Mono Power Co. v. City of Los Angeles (9th Cir. 1922) supra, 284 F. 784, sheds some light on the background and purpose underlying the provision in question. In that case the City of Los Angeles attempted to condemn the property of a private corporation which had previously devoted it to the use of other governmental entities, and it was held that sections 1240 and 1241 prohibited the taking. There is a dictum in the case to the effect that the immunity conferred by those sections applies to property owned either by public entities or by private persons. The court stated that in 1913, when sections 1240 and 1241 were amended by the Legislature to insert the immunity provisions, "The bills were referred to the Judiciary Committee, where it was a question whether they might not permit the condemnation by one county, city and county, etc. of property owned by or lawfully appropriated to the use of another county, city and county, etc. ... [W]e must hold that it was the purpose of the Legislature to provide that property of a private corporation, as well as property of a municipal corporation, appropriated to the public use in one county, may not be appropriated to a public use by any other county, city and county, while such property is so appropriated and used." (Italics added.) (Id at p. 795.)

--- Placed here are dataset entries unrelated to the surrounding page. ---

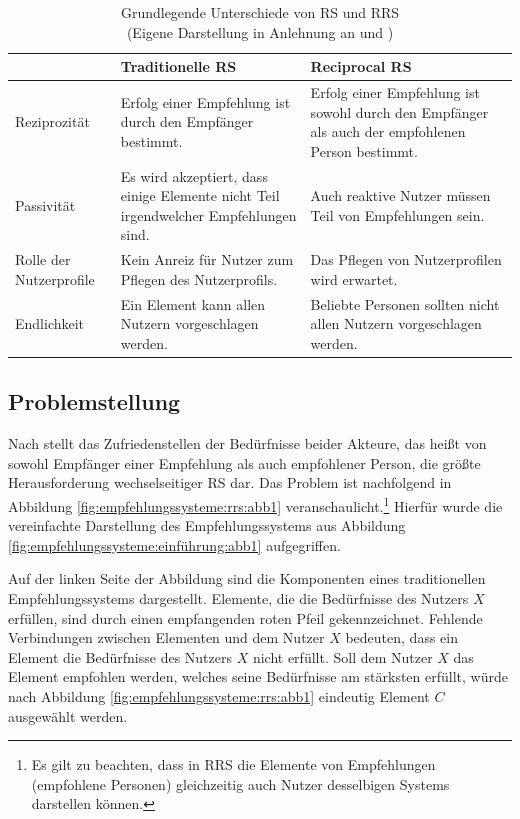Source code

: \begin{table}[htbp]
    \begin{center}
        \begin{tabular}{p{}|p{}|p{}}
             & {\textbf{Traditionelle RS}} & {\textbf{Reciprocal RS}} \\
            \hline
            Reziprozität & Erfolg einer Empfehlung ist durch den Empfänger bestimmt. &  Erfolg einer Empfehlung ist sowohl durch den Empfänger als auch der empfohlenen Person bestimmt. \\
            \hline
            Passivität & Es wird akzeptiert, dass einige Elemente nicht Teil irgendwelcher Empfehlungen sind. &  Auch reaktive Nutzer müssen Teil von Empfehlungen sein. \\
            \hline
            Rolle der Nutzerprofile & Kein Anreiz für Nutzer zum Pflegen des Nutzerprofils. &  Das Pflegen von Nutzerprofilen wird erwartet. \\
            \hline
            Endlichkeit & Ein Element kann allen Nutzern vorgeschlagen werden. & Beliebte Personen sollten nicht allen Nutzern vorgeschlagen werden. \\
    \end{tabular}
    \end{center}
    \caption[Grundlegende Unterschiede von RS und RRS]{Grundlegende Unterschiede von RS und RRS \\
	(Eigene Darstellung in Anlehnung an \cite[S. 546]{koprinska:inbook} und \cite[S. 35f.]{li:inproceedings})}
	\label{tab2}
\end{table}

\subsection{Problemstellung}
Nach \textcite[S. 35]{li:inproceedings} stellt das Zufriedenstellen der Bedürfnisse beider Akteure, das heißt von sowohl Empfänger einer Empfehlung als auch empfohlener Person, die größte Herausforderung wechselseitiger RS dar.
Das Problem ist nachfolgend in Abbildung \ref{fig:empfehlungssysteme:rrs:abb1} veranschaulicht.\footnote{Es gilt zu beachten, dass in RRS die Elemente von Empfehlungen (empfohlene Personen) gleichzeitig auch Nutzer desselbigen Systems darstellen können.}
Hierfür wurde die vereinfachte Darstellung des Empfehlungssystems aus Abbildung \ref{fig:empfehlungssysteme:einführung:abb1} aufgegriffen.

Auf der linken Seite der Abbildung sind die Komponenten eines traditionellen Empfehlungssystems dargestellt.
Elemente, die die Bedürfnisse des Nutzers $X$ erfüllen, sind durch einen empfangenden roten Pfeil gekennzeichnet.
Fehlende Verbindungen zwischen Elementen und dem Nutzer $X$ bedeuten, dass ein Element die Bedürfnisse des Nutzers $X$ nicht erfüllt.
Soll dem Nutzer $X$ das Element empfohlen werden, welches seine Bedürfnisse am stärksten erfüllt, würde nach Abbildung \ref{fig:empfehlungssysteme:rrs:abb1} eindeutig Element $C$ ausgewählt werden.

The city also asserts that it has a paramount right to administer [63 Cal.2d 297] the water system because it is an entity with powers broader than those of the district. fn. 4 We find this to be irrelevant here, however, in view of the clear language of subdivision 3 of section 1241.
And finally it is argued that the exercise of the power of eminent domain should be permitted in the present situation as a policy matter because section 106 of the Water Code declares that the use of water for domestic purposes is the highest use to which it can be devoted and the city's basic purpose is to provide water for domestic uses, whereas the district's essential function is to supply water for irrigation.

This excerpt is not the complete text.